CS 3140 Online Session 8

Online Session 8

Importing Data into SQLite

CS 3140
Database Systems

Opening Exercise

I have a database of stock price data that looks like this:

    AMAT|20050506|15.56|15.66|15.33|15.63|20778700

The data is in MetaStock ASCII 7-columns format. The seven columns represent the following:

the stock's symbol
a date string
the opening price of the stock that day
the high price that day
the low price that day
the closing price that day
the number of shares traded that day, called "volume"

The date is a string in "yymmdd" format. The prices are real numbers. The volume is an integer.

Let's practice both relational algebra and SQL.

Write the SQL statement to create a table to store this data.
Call your table "EndOfDayData".

Write a query in relational algebra that finds the closing price of Microsoft (symbol "MSFT") on each date in the database.
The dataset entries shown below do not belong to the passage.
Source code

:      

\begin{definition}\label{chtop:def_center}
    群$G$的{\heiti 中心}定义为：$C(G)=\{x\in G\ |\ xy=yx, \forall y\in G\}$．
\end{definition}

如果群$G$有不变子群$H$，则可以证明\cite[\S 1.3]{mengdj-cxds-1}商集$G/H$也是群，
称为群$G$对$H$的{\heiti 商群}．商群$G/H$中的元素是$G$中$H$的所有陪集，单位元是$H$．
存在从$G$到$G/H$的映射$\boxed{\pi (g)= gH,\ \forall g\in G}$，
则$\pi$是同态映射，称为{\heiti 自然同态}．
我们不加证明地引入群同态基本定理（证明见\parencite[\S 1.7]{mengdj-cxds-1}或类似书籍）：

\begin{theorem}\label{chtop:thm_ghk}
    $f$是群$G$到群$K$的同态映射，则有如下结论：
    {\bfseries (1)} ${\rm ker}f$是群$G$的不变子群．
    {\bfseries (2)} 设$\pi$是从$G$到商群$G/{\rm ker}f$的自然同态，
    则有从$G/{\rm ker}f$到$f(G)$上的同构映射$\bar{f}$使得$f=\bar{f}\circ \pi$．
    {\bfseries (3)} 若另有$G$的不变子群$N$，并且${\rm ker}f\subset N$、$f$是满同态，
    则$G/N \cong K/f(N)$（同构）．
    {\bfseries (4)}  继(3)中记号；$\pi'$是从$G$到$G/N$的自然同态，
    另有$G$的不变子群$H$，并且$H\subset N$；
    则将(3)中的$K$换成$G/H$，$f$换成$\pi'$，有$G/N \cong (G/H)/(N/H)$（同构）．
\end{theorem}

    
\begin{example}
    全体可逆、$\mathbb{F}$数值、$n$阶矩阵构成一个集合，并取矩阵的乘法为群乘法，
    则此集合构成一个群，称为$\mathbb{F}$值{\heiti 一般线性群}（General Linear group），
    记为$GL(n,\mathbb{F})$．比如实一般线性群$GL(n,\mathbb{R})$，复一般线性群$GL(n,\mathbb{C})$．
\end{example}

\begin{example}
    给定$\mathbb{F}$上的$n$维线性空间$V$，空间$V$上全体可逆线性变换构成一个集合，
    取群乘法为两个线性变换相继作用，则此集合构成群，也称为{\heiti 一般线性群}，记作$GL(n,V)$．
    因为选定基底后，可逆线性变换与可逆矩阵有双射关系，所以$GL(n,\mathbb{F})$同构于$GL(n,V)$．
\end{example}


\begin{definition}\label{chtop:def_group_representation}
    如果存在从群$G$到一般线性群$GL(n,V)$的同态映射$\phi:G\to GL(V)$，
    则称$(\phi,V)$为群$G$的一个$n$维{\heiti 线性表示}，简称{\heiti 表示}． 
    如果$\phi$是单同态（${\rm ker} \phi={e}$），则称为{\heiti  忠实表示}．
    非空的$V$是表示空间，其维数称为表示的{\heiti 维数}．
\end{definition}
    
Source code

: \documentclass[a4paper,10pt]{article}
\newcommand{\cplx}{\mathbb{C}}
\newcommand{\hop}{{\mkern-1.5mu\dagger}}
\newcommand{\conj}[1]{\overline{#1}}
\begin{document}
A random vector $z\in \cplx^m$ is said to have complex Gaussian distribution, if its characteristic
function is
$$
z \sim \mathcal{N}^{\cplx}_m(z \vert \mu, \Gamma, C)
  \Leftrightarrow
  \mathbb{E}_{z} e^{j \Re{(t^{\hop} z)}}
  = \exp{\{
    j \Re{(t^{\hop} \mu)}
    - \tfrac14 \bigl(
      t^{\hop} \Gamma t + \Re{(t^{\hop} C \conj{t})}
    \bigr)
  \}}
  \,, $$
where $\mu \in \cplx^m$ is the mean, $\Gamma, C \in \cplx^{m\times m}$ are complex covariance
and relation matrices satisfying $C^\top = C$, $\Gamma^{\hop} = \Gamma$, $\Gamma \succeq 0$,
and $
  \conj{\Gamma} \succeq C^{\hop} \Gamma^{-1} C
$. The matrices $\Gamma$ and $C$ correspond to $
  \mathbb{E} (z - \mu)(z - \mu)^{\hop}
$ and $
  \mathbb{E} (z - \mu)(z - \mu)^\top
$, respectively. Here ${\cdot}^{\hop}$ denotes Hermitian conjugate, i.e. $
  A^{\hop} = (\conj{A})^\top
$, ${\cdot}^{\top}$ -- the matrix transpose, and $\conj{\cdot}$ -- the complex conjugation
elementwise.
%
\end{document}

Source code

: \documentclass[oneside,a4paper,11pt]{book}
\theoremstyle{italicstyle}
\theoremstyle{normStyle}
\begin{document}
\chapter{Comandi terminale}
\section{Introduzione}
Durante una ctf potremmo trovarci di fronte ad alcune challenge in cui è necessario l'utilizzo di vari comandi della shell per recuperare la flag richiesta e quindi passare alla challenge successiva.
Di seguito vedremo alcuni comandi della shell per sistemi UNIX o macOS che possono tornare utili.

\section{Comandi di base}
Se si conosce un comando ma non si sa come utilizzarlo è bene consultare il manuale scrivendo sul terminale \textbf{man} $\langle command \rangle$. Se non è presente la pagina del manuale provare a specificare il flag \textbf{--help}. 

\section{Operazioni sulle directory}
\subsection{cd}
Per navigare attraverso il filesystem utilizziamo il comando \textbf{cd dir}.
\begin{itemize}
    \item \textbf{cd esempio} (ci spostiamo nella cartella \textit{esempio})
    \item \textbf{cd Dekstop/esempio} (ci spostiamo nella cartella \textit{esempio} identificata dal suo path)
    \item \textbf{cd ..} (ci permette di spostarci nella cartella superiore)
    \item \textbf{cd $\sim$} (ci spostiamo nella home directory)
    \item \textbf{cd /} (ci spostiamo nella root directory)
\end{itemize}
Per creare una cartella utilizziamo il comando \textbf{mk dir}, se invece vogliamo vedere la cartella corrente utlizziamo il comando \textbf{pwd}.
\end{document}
(Spoiler alert: the answer comes next...).

Opening Solution

Here is a CREATE TABLE statement to create the EndOfDayData table:

    $ sqlite3
    sqlite> CREATE TABLE EndOfDayData(
       ...>    symbol VARCHAR(5),
       ...>    date CHAR(8),
       ...>    open REAL,
       ...>    high REAL,
       ...>    low REAL,
       ...>    close REAL,
       ...>    volume INTEGER,
       ...>    PRIMARY KEY (symbol, date)
       ...>    );

I used VARCHAR(5) for the symbol's type because I noticed that, while most of the symbols in the file are four characters, a few are five. SQL and SQLite have several different formats for dates, but a string is actually simpler to work with in many cases.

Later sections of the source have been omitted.